Le but de ce "petit" stage sur mesure : "aiguiser le couteau et pouvoir, comme une Formule 1, faire les dernier réglages, niveau technique, niveau physique et niveau mental". Et dans le rôle de la pierre à aiguiser, pas moins de vingt sparring-partners. "Ce sont vingt gars qui sont là pour me rentrer dedans. Comme ça, je peux voir ce qui ne va pas et tout de suite le régler." Au programme des phases intensives où le champion enchaîne des adversaires, différents donc frais, toutes les dix minutes. "Il faut faire attention à la blessure", rappelle son entraîneur, "Il faut bien jongler pour trouver le bon équilibre entre intensité, récupération, optimisation."
50 kilos de plus que ses adversaires
À Houlgate, Teddy Riner ne fait pas que jongler entre les phases de préparation.

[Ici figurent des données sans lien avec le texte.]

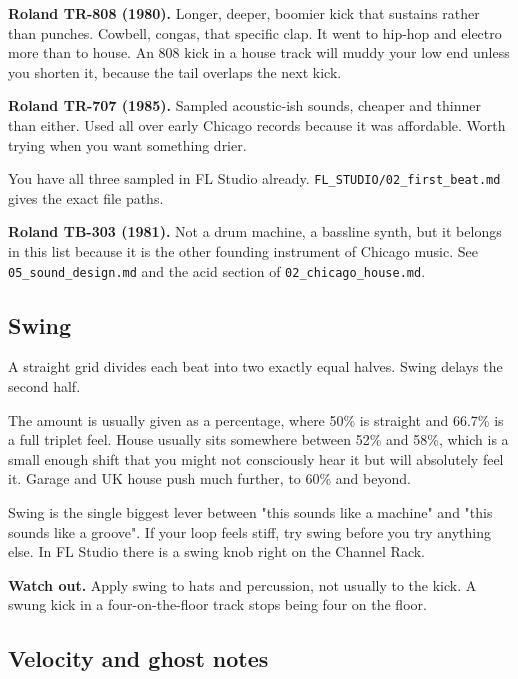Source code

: \textbf{Roland TR-808 (1980).} Longer, deeper, boomier kick that sustains rather than punches.
Cowbell, congas, that specific clap. It went to hip-hop and electro more than to house. An
808 kick in a house track will muddy your low end unless you shorten it, because the tail
overlaps the next kick.

\textbf{Roland TR-707 (1985).} Sampled acoustic-ish sounds, cheaper and thinner than either.
Used all over early Chicago records because it was affordable. Worth trying when you want
something drier.

You have all three sampled in FL Studio already. \texttt{FL\_STUDIO/02\_first\_beat.md} gives the
exact file paths.

\textbf{Roland TB-303 (1981).} Not a drum machine, a bassline synth, but it belongs in this list
because it is the other founding instrument of Chicago music. See \texttt{05\_sound\_design.md} and
the acid section of \texttt{02\_chicago\_house.md}.

\subsection{Swing}\label{th03_rhythm-swing}

A straight grid divides each beat into two exactly equal halves. Swing delays the second
half.

The amount is usually given as a percentage, where 50\% is straight and 66.7\% is a full
triplet feel. House usually sits somewhere between 52\% and 58\%, which is a small enough
shift that you might not consciously hear it but will absolutely feel it. Garage and UK
house push much further, to 60\% and beyond.

Swing is the single biggest lever between "this sounds like a machine" and "this sounds like
a groove". If your loop feels stiff, try swing before you try anything else. In FL Studio
there is a swing knob right on the Channel Rack.

\begin{pitfallbox}
\textbf{Watch out.} Apply swing to hats and percussion, not usually to the kick. A swung kick in
a four-on-the-floor track stops being four on the floor.
\end{pitfallbox}

\subsection{Velocity and ghost notes}\label{th03_rhythm-velocity-and-ghost-notes}

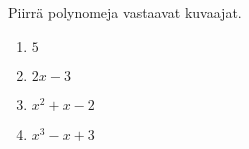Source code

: %
%
%
%
%
%
%
%
%

\Harjoitustehtavat

\begin{tehtava}
    Piirrä polynomeja vastaavat kuvaajat.
    \begin{enumerate}
        \item $5$
        \item $2x-3$
        \item $x^2+x-2$
        \item $x^3-x+3$
    \end{enumerate}   
    \begin{vastaus}
    	\item \begin{kuvaajapohja}{0.4}{-4}{4}{-1}{7}
			  \end{kuvaajapohja}
    	\item \begin{kuvaajapohja}{0.4}{-4}{4}{-5}{3}
			  \end{kuvaajapohja}
		\item \begin{kuvaajapohja}{0.4}{-4}{4}{-3}{5}
			  \end{kuvaajapohja}
		\item \begin{kuvaajapohja}{0.4}{-4}{4}{-3}{5}
			  \end{kuvaajapohja}
    \end{vastaus}
\end{tehtava}

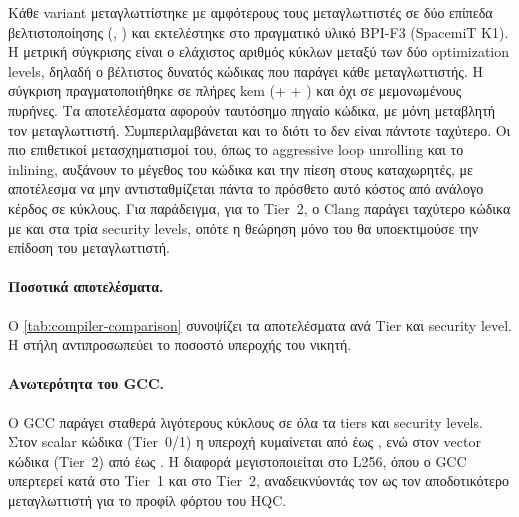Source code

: Κάθε variant μεταγλωττίστηκε με αμφότερους τους μεταγλωττιστές σε δύο
επίπεδα βελτιστοποίησης (, ) και
εκτελέστηκε στο πραγματικό υλικό BPI-F3 (SpacemiT K1). Η μετρική σύγκρισης είναι ο ελάχιστος
αριθμός κύκλων μεταξύ των δύο optimization levels, δηλαδή ο βέλτιστος
δυνατός κώδικας που παράγει κάθε μεταγλωττιστής.
Η σύγκριση πραγματοποιήθηκε σε πλήρες \gls{kem} (\KeyGen + \Encaps +
\Decaps) και όχι σε μεμονωμένους πυρήνες. Τα αποτελέσματα αφορούν ταυτόσημο
πηγαίο κώδικα, με μόνη μεταβλητή τον μεταγλωττιστή.
Συμπεριλαμβάνεται και το  διότι το  δεν είναι πάντοτε ταχύτερο.
Οι πιο επιθετικοί μετασχηματισμοί του, όπως το aggressive loop unrolling και το
inlining, αυξάνουν το μέγεθος του κώδικα και την πίεση στους καταχωρητές, με
αποτέλεσμα να μην αντισταθμίζεται πάντα το πρόσθετο αυτό κόστος από ανάλογο κέρδος 
σε κύκλους. Για παράδειγμα, για το Tier~2, ο Clang παράγει ταχύτερο κώδικα με 
και στα τρία security levels, οπότε η θεώρηση μόνο του  θα
υποεκτιμούσε την επίδοση του μεταγλωττιστή.

\paragraph{Ποσοτικά αποτελέσματα.}

Ο \cref{tab:compiler-comparison} συνοψίζει τα αποτελέσματα ανά Tier
και security level. Η στήλη  αντιπροσωπεύει το ποσοστό
υπεροχής του νικητή.

\begin{table}[htbp]
  \centering
  \captionsetup{list=no}
  \caption{Συγκριτική αξιολόγηση Clang vs GCC (πλήρες \KEM, BPI-F3, $\VLEN = \num{256}$).}
  \label{tab:compiler-comparison}
  \small
  
\end{table}

\paragraph{Ανωτερότητα του GCC.}
Ο GCC παράγει σταθερά λιγότερους κύκλους σε όλα τα tiers και security levels.
Στον scalar κώδικα (Tier~0/1) η υπεροχή κυμαίνεται από  έως ,
ενώ στον vector κώδικα (Tier~2) από  έως . Η διαφορά
μεγιστοποιείται στο L256, όπου ο GCC υπερτερεί κατά  στο Tier~1 και
 στο Tier~2, αναδεικνύοντάς τον ως τον αποδοτικότερο μεταγλωττιστή για
το προφίλ φόρτου του HQC.

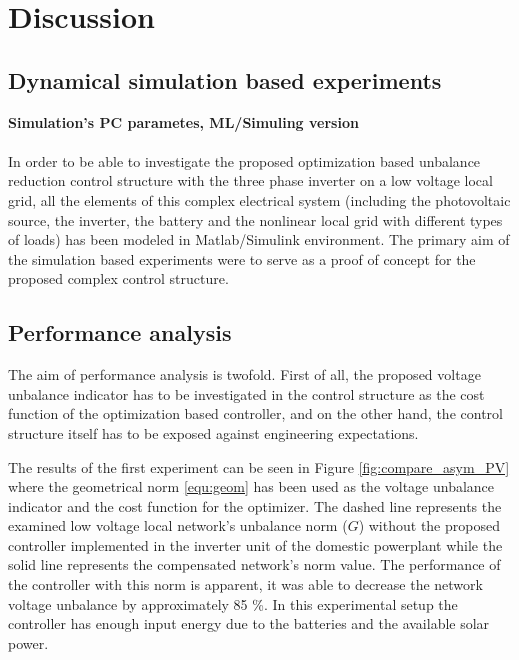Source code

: \section{Discussion}\label{VUB:sec:Discussion}


    \subsection{Dynamical simulation based experiments}\label{VUB:sec:Results}
		
		\textbf{Simulation's PC parametes, ML/Simuling version}\\
\\
    In order to be able to investigate the proposed optimization based unbalance reduction control structure with the three phase inverter on a low voltage local grid, all the elements of this complex electrical system (including the photovoltaic source, the inverter, the battery and the nonlinear local grid with different types of loads) has been modeled in Matlab/Simulink environment. The primary aim of the simulation based experiments were to serve as a proof of concept for the proposed complex control structure.

    \subsection{Performance analysis}\label{VUB:sec:Performance}

    The aim of performance analysis is twofold. First of all, the proposed voltage unbalance indicator has to be investigated in the control structure as the cost function of the optimization based controller, and on the other hand, the control structure itself has to be exposed against engineering expectations.


            The results of the first experiment can be seen in Figure \ref{fig:compare_asym_PV} where the geometrical norm \ref{equ:geom} has been used as the voltage unbalance indicator and the cost function for the optimizer.  The dashed line represents the examined low voltage local network's unbalance norm ($G$) without the proposed controller implemented in the inverter unit of the domestic powerplant while the solid line represents the compensated network's norm value. The performance of the controller with this norm is apparent, it was able to decrease the network voltage unbalance by approximately 85 \%. In this experimental setup the controller has enough input energy due to the batteries and the available solar power.

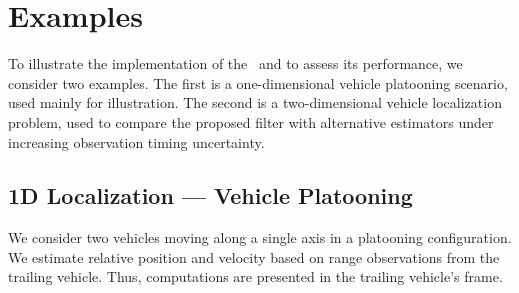 \documentclass{ifacconf}
\begin{document}

\section{Examples}\label{sec:examples}
To illustrate the implementation of the \czesmf\ and to assess its performance, we consider two examples. The first is a one-dimensional vehicle platooning scenario, used mainly for illustration. The second is a two-dimensional vehicle localization problem, used to compare the proposed filter with alternative estimators under increasing observation timing uncertainty.



\subsection{1D Localization --- Vehicle Platooning }\label{sec:example_1D}
\vspace{-0.2cm}
We consider two vehicles moving along a single axis in a platooning configuration.
We estimate relative position and velocity based on range observations from the trailing vehicle.
Thus, computations are presented in the trailing vehicle's frame.
\end{document}
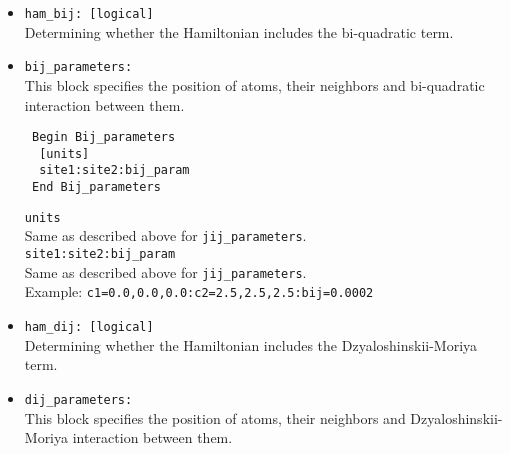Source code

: \documentclass[10pt]{report}
\begin{document}
\begin{itemize}
\begin{itemize} [label=$\diamond$]
Which means two atoms 
 are located in (0.0,0.0,0.0) and (0.5,0.5,0.5) respectively  
in fractional coordinates
have exchange interaction equal to $0.004$
in energy unit specified by the {\tt units} in the first line. 
\item {\tt shell} \\
Optional: If {\tt spin\_correlation = true}, the shell number 
should specify as "{\tt sh=?}" in {\tt jij\_parameters} block.\\
Example: {\tt sh = 1}\\
Which means the atoms at the {\tt site1} and {\tt site2} positions are the first neighbors of each other. 
\item {\tt sigma} \\
Optional: If {\tt spin\_glass = true}, the value of 
broadening of Gaussian function for random number generator 
determine as {\tt sig=} in units specified by the optional
{\tt units} in the first line\\
Example: {\tt sig = 0.2}\\ 
Which sets the sigma parameter to $0.2$ in the units specified by {\tt units}.\\
\end{itemize}
\item {\tt ham\_bij: [logical]}                          \\
Determining whether the Hamiltonian includes the bi-quadratic term.
\item {\tt bij\_parameters: }                   \\
This block specifies the position of atoms, their neighbors and bi-quadratic interaction between them.   
\begin{verbatim}
 Begin Bij_parameters
  [units]
  site1:site2:bij_param
 End Bij_parameters
\end{verbatim}
{\tt units}\\
Same as described above for {\tt jij\_parameters}.\\
{\tt site1:site2:bij\_param}\\
Same as described above for {\tt jij\_parameters}.\\
Example:
{\tt c1=0.0,0.0,0.0:c2=2.5,2.5,2.5:bij=0.0002}
\item {\tt ham\_dij: [logical]}                          \\
Determining whether the Hamiltonian includes the Dzyaloshinskii-Moriya term.
\item {\tt dij\_parameters: }                   \\
This block specifies the position of atoms, their neighbors and Dzyaloshinskii-Moriya interaction between them.    

\end{itemize}
\end{document}
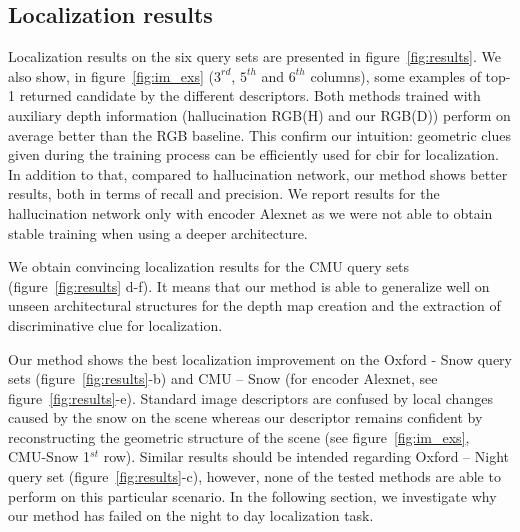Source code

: 

\subsection{Localization results}
\label{subsec:results}

Localization results on the six query sets are presented in figure~\ref{fig:results}. We also show, in figure~\ref{fig:im_exs} ($3^{rd}$, $5^{th}$ and $6^{th}$ columns), some examples of top-1 returned candidate by the different descriptors. Both methods trained with auxiliary depth information (hallucination RGB(H) and our RGB(D)) perform on average better than the RGB baseline. This confirm our intuition:  geometric clues given during the training process can be efficiently used for \ac{cbir} for localization. In addition to that, compared to hallucination network, our method shows better results, both in terms of recall and precision. We report results for the hallucination network only with encoder Alexnet as we were not able to obtain stable training when using a deeper architecture.

We obtain convincing localization results for the CMU query sets (figure~\ref{fig:results} d-f). It means that our method is able to generalize well on unseen architectural structures for the depth map creation and the extraction of discriminative clue for localization.

Our method shows the best localization improvement on the Oxford - Snow query sets (figure~\ref{fig:results}-b) and CMU -- Snow (for encoder Alexnet, see figure~\ref{fig:results}-e). Standard image descriptors are confused by local changes caused by the snow on the scene whereas our descriptor remains confident by reconstructing the geometric structure of the scene (see figure~\ref{fig:im_exs}, CMU-Snow 1$^{st}$ row). Similar results should be intended regarding Oxford -- Night query set (figure~\ref{fig:results}-c), however, none of the tested methods are able to perform on this particular scenario. In the following section, we investigate why our method has failed on the night to day localization task.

Il jongle également entre les catégories de poids de ses adversaires. "La difficulté qu'on a d'entraîner Teddy c'est l'opposition. Au Japon, il y a un peu tous les formats, des athlètes qui font 120, 130, 140, 150 kilos. Il y en a une multitude. En France, c'est plus compliqué", explique Franck Chambilly. Alors le colosse se fait la main sur de plus de 100 kilos mais aussi des moins de 100 kilos et même des 90 kilos.
"Il faut travailler sur tout type de partenaires", estime Teddy Riner, "Je crois que la plupart des mecs de ma catégorie, la concurrence, ont tendance à se focaliser sur moi. Dans un tableau, on tombe sur plusieurs personnes. Il faut travailler dans toutes les directions. Peu importe qui est devant moi, je dois trouver la solution." Franck Chambilly confirme : "Le panache de tous ces athlètes arrive à donner la réponse à Teddy en jonglant entre les catégories. La richesse de ce format-là c'est d'avoir tous les styles."
Mental de gagnant, posture d'outsider
A Tokyo, le colosse français fait un peu office d'homme à abattre. Pas question pour autant de jouer le rôle que veulent lui faire endosser les prétendants au trône. "Je préfère partir outsider et qu'on ne m'attende pas. Même si je sais qu'ils ont les yeux rivés sur moi, je préfère me mettre dans la tête que je suis un outsider. Je suis comme tout le monde : je pars du bas du tableau et je remonte tout, combat après combat." Le report d'un an et la pandémie ont sans doute encore plus aiguisé l'appétit du géant. "C'est quelque chose qui va marquer notre époque, qui va nous renforcer", estime Teddy Riner, 'Moi, en tout cas, ça m'a permis de me dire : vivons ! Je le faisais déjà à 100 %. Mais là, je le fais encore plus qu'avant. On ne sait pas de quoi demain sera fait." Peut-être d'or.